The poem The Laurel Tree by Louis Simpson contains these lines:
“Is there a tree without opinions?/Come, let me clasp you!/Let me feel the idea breathing.”
And ends with these:
“The dish glowed when the angel held it./It is so that spiritual messengers/deliver their meaning.”
“Don’t you love her accent?” said the Irishwoman to the Brit.
She could only have been talking about me, since I was the one talking. I had been the one talking, truth be told, for quite some time, a jet-lagged dialogue fountain since the five of us had arrived at the Pyrenean Writing Retreat and been revived with a glass of wine (or several). I’d arrived in San Sebastian on Sunday, after quite a long journey that began in Astoria when I dragged my suitcase to the Q102 bus stop, took the bus to the E train, the E to the Airtrain, the Airtrain to the airport, JFK to Madrid, Madrid to Bilboa, then a bus from the Bilboa Airport to San Sebastian, where I was once again dragging my suitcase through a charming, unfamiliar town, where I was thoroughly lost.
“Is easy!” the text from the hotel read. “Cross the river to the Cathedral Buen Pastor, go straight to basilica Santa Maria and go up stairs we are in calle mari 21 very easy.”
It wasn’t easy. My phone was dying because I hadn’t had time to recharge it at the Madrid airport since I spent 90 minutes in line to get into Spain. I didn’t see any stairs and I mistook one basilica for another. Furthermore, despite several weeks of diligent study on Duolingo, my Spanish was crap. I could talk about universities and professors, drinking coffee and having a tall daughter, but I couldn’t ask for directions.
The wide avenues and plazas were full of families out to tire the kids on a Sunday afternoons and pleasantly tired, painted marathon runners. Cafes bustled.
“Perdon, hablo ingles?” I asked a passing family.
They didn’t really, but they helpfully called the hotel, and then haltingly told me that it was a 20 minute walk, which I refused to believe. (It was.) I was handed off to a man with a bicycle, and then I handed myself off to a man I stopped (“Perdon, hablo ingles?” “Yes, of course.”) who happened to be an English teacher. He delivered me to the door of the hotel, which was by then worriedly awaiting my arrival, since the call from the family. They had called me to check on my progress but of course, my phone was dead.
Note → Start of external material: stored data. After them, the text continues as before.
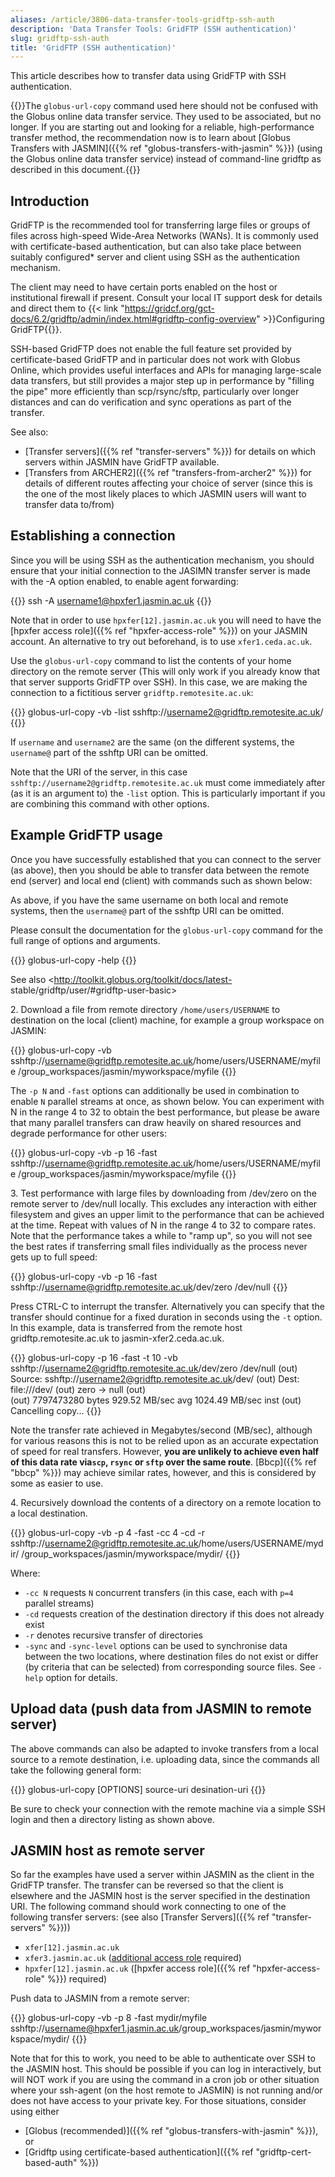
 ```yaml
---
aliases: /article/3806-data-transfer-tools-gridftp-ssh-auth
description: 'Data Transfer Tools: GridFTP (SSH authentication)'
slug: gridftp-ssh-auth
title: 'GridFTP (SSH authentication)'
---
```


This article describes how to transfer data using GridFTP with SSH
authentication.

{{<alert type="info">}}The `globus-url-copy` command used here should not be confused with the Globus online data transfer service. They used to be associated, but no longer. If you are starting out and looking for a reliable, high-performance transfer method, the recommendation now is to learn about [Globus Transfers with JASMIN]({{% ref "globus-transfers-with-jasmin" %}}) (using the Globus online data transfer service) instead of command-line gridftp as described in this document.{{</alert>}}

## Introduction

GridFTP is the recommended tool for transferring large files or groups of
files across high-speed Wide-Area Networks (WANs). It is commonly used with
certificate-based authentication, but can also take place between suitably
configured* server and client using SSH as the authentication mechanism.

The client may need to have certain ports enabled on the host or institutional firewall if present. Consult your local IT support desk for details and direct them to {{< link "https://gridcf.org/gct-docs/6.2/gridftp/admin/index.html#gridftp-config-overview" >}}Configuring GridFTP{{</link>}}.

SSH-based GridFTP does not enable the full feature set provided by
certificate-based GridFTP and in particular does not work with Globus Online,
which provides useful interfaces and APIs for managing large-scale data
transfers, but still provides a major step up in performance by "filling the
pipe" more efficiently than scp/rsync/sftp, particularly over longer distances
and can do verification and sync operations as part of the transfer.

See also:

- [Transfer servers]({{% ref "transfer-servers" %}}) for details on which servers within JASMIN have GridFTP available.
- [Transfers from ARCHER2]({{% ref "transfers-from-archer2" %}}) for details of different routes affecting your choice of server (since this is the one of the most likely places to which JASMIN users will want to transfer data to/from)

## Establishing a connection

Since you will be using SSH as the authentication mechanism, you should ensure
that your initial connection to the JASIMN transfer server is made with the -A
option enabled, to enable agent forwarding:

{{<command user="user" host="localhost">}}
ssh -A username1@hpxfer1.jasmin.ac.uk
{{</command>}}

Note that in order to use `hpxfer[12].jasmin.ac.uk` you will need to have the
[hpxfer access role]({{% ref "hpxfer-access-role" %}}) on
your JASMIN account. An alternative to try out beforehand, is to use `xfer1.ceda.ac.uk`.

Use the `globus-url-copy` command to list the contents of your home directory
on the remote server (This will only work if you already know that that server
supports GridFTP over SSH). In this case, we are making the connection to a
fictitious server `gridftp.remotesite.ac.uk`:

{{<command user="username" host="hpxfer1">}}
globus-url-copy -vb -list sshftp://username2@gridftp.remotesite.ac.uk/
{{</command>}}

If `username` and `username2` are the same (on the different systems, the
`username@` part of the sshftp URI can be omitted.

Note that the URI of the server, in this case
`sshftp://username2@gridftp.remotesite.ac.uk` must come immediately after (as
it is an argument to) the `-list` option. This is particularly important if
you are combining this command with other options.

## Example GridFTP usage

Once you have successfully established that you can connect to the server (as
above), then you should be able to transfer data between the remote end
(server) and local end (client) with commands such as shown below:

As above, if you have the same username on both local and remote systems, then
the `username@` part of the sshftp URI can be omitted.

Please consult the documentation for the `globus-url-copy` command for the
full range of options and arguments.

{{<command user="username" host="hpxfer1">}}
globus-url-copy -help
{{</command>}}

See also <http://toolkit.globus.org/toolkit/docs/latest-
stable/gridftp/user/#gridftp-user-basic>

2\. Download a file from remote directory `/home/users/USERNAME` to
destination on the local (client) machine, for example a group workspace on
JASMIN:

{{<command user="username" host="hpxfer1">}}
globus-url-copy -vb sshftp://username@gridftp.remotesite.ac.uk/home/users/USERNAME/myfile /group_workspaces/jasmin/myworkspace/myfile
{{</command>}}

The `-p N` and `-fast` options can additionally be used in combination to
enable `N` parallel streams at once, as shown below. You can experiment with N
in the range 4 to 32 to obtain the best performance, but please be aware that
many parallel transfers can draw heavily on shared resources and degrade
performance for other users:

{{<command user="username" host="hpxfer1">}}
globus-url-copy -vb -p 16 -fast sshftp://username@gridftp.remotesite.ac.uk/home/users/USERNAME/myfile /group_workspaces/jasmin/myworkspace/myfile
{{</command>}}

3\. Test performance with large files by downloading from /dev/zero on the
remote server to /dev/null locally. This excludes any interaction with either
filesystem and gives an upper limit to the performance that can be achieved at
the time. Repeat with values of N in the range 4 to 32 to compare rates. Note
that the performance takes a while to "ramp up", so you will not see the best
rates if transferring small files individually as the process never gets up to
full speed:

{{<command user="username" host="hpxfer1">}}
globus-url-copy -vb -p 16 -fast sshftp://username@gridftp.remotesite.ac.uk/dev/zero /dev/null
{{</command>}}

Press CTRL-C to interrupt the transfer. Alternatively you can specify that the
transfer should continue for a fixed duration in seconds using the `-t`
option. In this example, data is transferred from the remote host
gridftp.remotesite.ac.uk to jasmin-xfer2.ceda.ac.uk.

{{<command user="username" host="hpxfer1">}}
globus-url-copy -p 16 -fast -t 10 -vb sshftp://username2@gridftp.remotesite.ac.uk/dev/zero /dev/null
(out)    Source: sshftp://username2@gridftp.remotesite.ac.uk/dev/
(out)    Dest:   file:///dev/
(out)      zero  ->  null
(out)    
(out)       7797473280 bytes       929.52 MB/sec avg      1024.49 MB/sec inst
(out)    Cancelling copy...
{{</command>}}

Note the transfer rate achieved in Megabytes/second (MB/sec), although for
various reasons this is not to be relied upon as an accurate expectation of
speed for real transfers. However, **you are unlikely to achieve even half of
this data rate via`scp`, `rsync` or `sftp` over the same route**.
[Bbcp]({{% ref "bbcp" %}}) may achieve similar rates, however, and
this is considered by some as easier to use.

4\. Recursively download the contents of a directory on a remote location to a
local destination.

{{<command user="username" host="hpxfer1">}}
globus-url-copy -vb -p 4 -fast -cc 4 -cd -r sshftp://username2@gridftp.remotesite.ac.uk/home/users/USERNAME/mydir/ /group_workspaces/jasmin/myworkspace/mydir/
{{</command>}}

Where:

- `-cc N` requests `N` concurrent transfers (in this case, each with `p=4` parallel streams)
- `-cd` requests creation of the destination directory if this does not already exist
- `-r` denotes recursive transfer of directories
- `-sync` and `-sync-level` options can be used to synchronise data between the two locations, where destination files do not exist or differ (by criteria that can be selected) from corresponding source files. See `-help` option for details.

## Upload data (push data from JASMIN to remote server)

The above commands can also be adapted to invoke transfers from a local source
to a remote destination, i.e. uploading data, since the commands all take the
following general form:

{{<command user="username" host="hpxfer1">}}
globus-url-copy [OPTIONS] source-uri desination-uri
{{</command>}}

Be sure to check your connection with the remote machine via a simple SSH
login and then a directory listing as shown above.

## JASMIN host as remote server

So far the examples have used a server within JASMIN as the client in the
GridFTP transfer. The transfer can be reversed so that the client is elsewhere
and the JASMIN host is the server specified in the destination URI. The
following command should work connecting to one of the following transfer
servers: (see also [Transfer Servers]({{% ref "transfer-servers" %}}))

- `xfer[12].jasmin.ac.uk`
- `xfer3.jasmin.ac.uk` ([additional access role](https://accounts.jasmin.ac.uk/services/additional_services/xfer-sp) required)
- `hpxfer[12].jasmin.ac.uk` ([hpxfer access role]({{% ref "hpxfer-access-role" %}}) required)

Push data to JASMIN from a remote server:

{{<command user="username2" host="remotehost">}}
globus-url-copy -vb -p 8 -fast mydir/myfile sshftp://username@hpxfer1.jasmin.ac.uk/group_workspaces/jasmin/myworkspace/mydir/
{{</command>}}

Note that for this to work, you need to be able to authenticate over SSH to the JASMIN host. This should be possible if you can log in interactively, but will NOT work if you are using the command in a cron job or other situation where your ssh-agent (on the host remote to JASMIN) is not running and/or does not have access to your private key. For those situations, consider using either

- [Globus (recommended)]({{% ref "globus-transfers-with-jasmin" %}}), or
- [Gridftp using certificate-based authentication]({{% ref "gridftp-cert-based-auth" %}})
I was so grateful to the English teacher – Xavier, my savior – that I gave him the copy of CENSORETTES I had brought along on the trip in case any of my fellow students at the retreat wanted one. This left me with two books, THE GREAT GOOD PLACE by Ray Oldenburg, which is research for the dog café project, and THE ART OF SYNTAX, part of Greywolf Press’s THE ART OF series. And, of course, THE POWER BROKER by Robert Caro because you can’t write a history of New York City, even a tiny fragment of it, without referencing Robert Moses. One of his great works, after all, is the Triborough Bridge, which ends in Astoria. I downloaded it as an Audible book, my second-ever audiobook. It is 66 hours long and of course, it is eating up massive amounts of space on my phone. Hence, it keeps dying.
The next day, another bus brought us deeper into the heart of Basque country, and then we were collected by van and brought to the retreat, which is unspeakably lovely.
After a night of chatting, I fell into the bed of my room above the kitchen, a charming room that made me feel like some intrepid mid-century traveler, a female Patrick Leigh Fermor.
This morning we had our first workshop, with the savvy and kindly Diana Friedman. The topic was SETTING. She generously used the opening of CENSORETTES as an example of an effective setting. My fellow retreaters were very kind, but I had no copy to give them, thanks to Xavier.
But at least now I can say I have international distribution.